Well, FactCheck.org begs to differ. About those electronic records and that $77 billion savings and the promise to have it all done in his first term - not quite:
Obama cites a RAND study that found widespread use of electronic health records could save up to $77 billion a year in overall health care spending. But the study says that level of savings won’t be reached until 2019, when it projects 90 percent of hospitals and doctors would be using electronic records systems.
It should be noted that the electronics records push has nothing whatsoever to do with an Obama initiative. This is something which has had bi-partisan support for some time. Newt Gingrich and Hillary Clinton teamed up on this in 2005 for heaven sake.
To recap - no $77 billion savings until at least 2019, and not an Obama initiative.
So what about that $2,500 savings he's promising each family?
Obama says he’ll "lower premiums by up to $2,500 for a typical family per year” by investing in electronic health records as well as other efforts. But his adviser tells us that $2,500 figure includes savings to government and employers that could, theoretically, lead to lower taxes or higher wages for families – so we shouldn't necessarily expect insurance premiums that are "lower" by that amount.
Ooohhhh ... so its a theoretical savings. I have to wonder if the Texaco station down the road will let me theoretically fill my tank with it when I receive those theoretical savings.
Maybe its just me, but this sure doesn't sound like any "new politics" to me. Sounds much more like the same old thing that I've seen for decades - promises which are nothing more than the old smoke and mirrors show, designed to be flashy enough to get the user what he desires, but to be forgotten or denied when those he has used demand he deliver on the promise.
From a background in healthcare software, I’d day the 2019 figure for the savings is optimistic.
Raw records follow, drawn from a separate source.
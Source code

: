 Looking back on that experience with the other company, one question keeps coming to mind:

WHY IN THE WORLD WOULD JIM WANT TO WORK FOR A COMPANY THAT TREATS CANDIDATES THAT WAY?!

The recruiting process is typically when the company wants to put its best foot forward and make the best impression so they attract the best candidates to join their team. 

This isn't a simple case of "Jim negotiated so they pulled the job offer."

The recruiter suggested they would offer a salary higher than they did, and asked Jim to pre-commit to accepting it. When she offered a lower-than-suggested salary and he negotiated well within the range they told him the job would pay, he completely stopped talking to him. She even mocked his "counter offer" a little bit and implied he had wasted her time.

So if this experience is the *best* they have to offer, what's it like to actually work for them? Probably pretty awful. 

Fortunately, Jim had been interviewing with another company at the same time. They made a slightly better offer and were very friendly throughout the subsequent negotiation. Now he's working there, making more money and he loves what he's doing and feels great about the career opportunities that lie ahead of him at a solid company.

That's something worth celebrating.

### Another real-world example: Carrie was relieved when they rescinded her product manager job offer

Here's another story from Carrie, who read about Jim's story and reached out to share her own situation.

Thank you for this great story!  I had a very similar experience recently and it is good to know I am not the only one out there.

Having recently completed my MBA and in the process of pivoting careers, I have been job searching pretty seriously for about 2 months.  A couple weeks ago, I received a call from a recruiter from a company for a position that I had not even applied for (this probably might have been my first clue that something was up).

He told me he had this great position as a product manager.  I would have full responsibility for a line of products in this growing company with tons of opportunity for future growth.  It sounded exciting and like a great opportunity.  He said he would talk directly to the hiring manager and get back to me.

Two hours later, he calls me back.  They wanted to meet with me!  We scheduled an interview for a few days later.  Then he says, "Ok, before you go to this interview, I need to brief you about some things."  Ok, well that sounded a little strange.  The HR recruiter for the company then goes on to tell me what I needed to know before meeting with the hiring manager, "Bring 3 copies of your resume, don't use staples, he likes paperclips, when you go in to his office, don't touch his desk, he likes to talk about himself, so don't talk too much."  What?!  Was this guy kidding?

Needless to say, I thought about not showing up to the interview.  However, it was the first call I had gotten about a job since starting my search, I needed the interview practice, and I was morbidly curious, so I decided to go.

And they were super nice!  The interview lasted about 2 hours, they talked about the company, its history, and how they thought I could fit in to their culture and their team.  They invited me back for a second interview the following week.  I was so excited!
It’s not obvious who will develop such software, what technology it will be based on, how it can span all the multiple specialities in medicine, how it will achieve widespread usage, whether we can create a user interface that risk-averse doctors will actually use, or even who would own the software.
I’d bet long odds that Obama is thinking government would develop, own, and mandate usage of the software. And I will put a hundred dollar bill on the table right now and say that no government initiative to develop software that wide-ranging and complex will *ever* be successful. They wasted four billion writing software to manage the IRS and ended up throwing it all away. And we have the various attempts to create new air traffic control systems. Those development efforts are trivial compared to what it would take to develop the system Obama describes.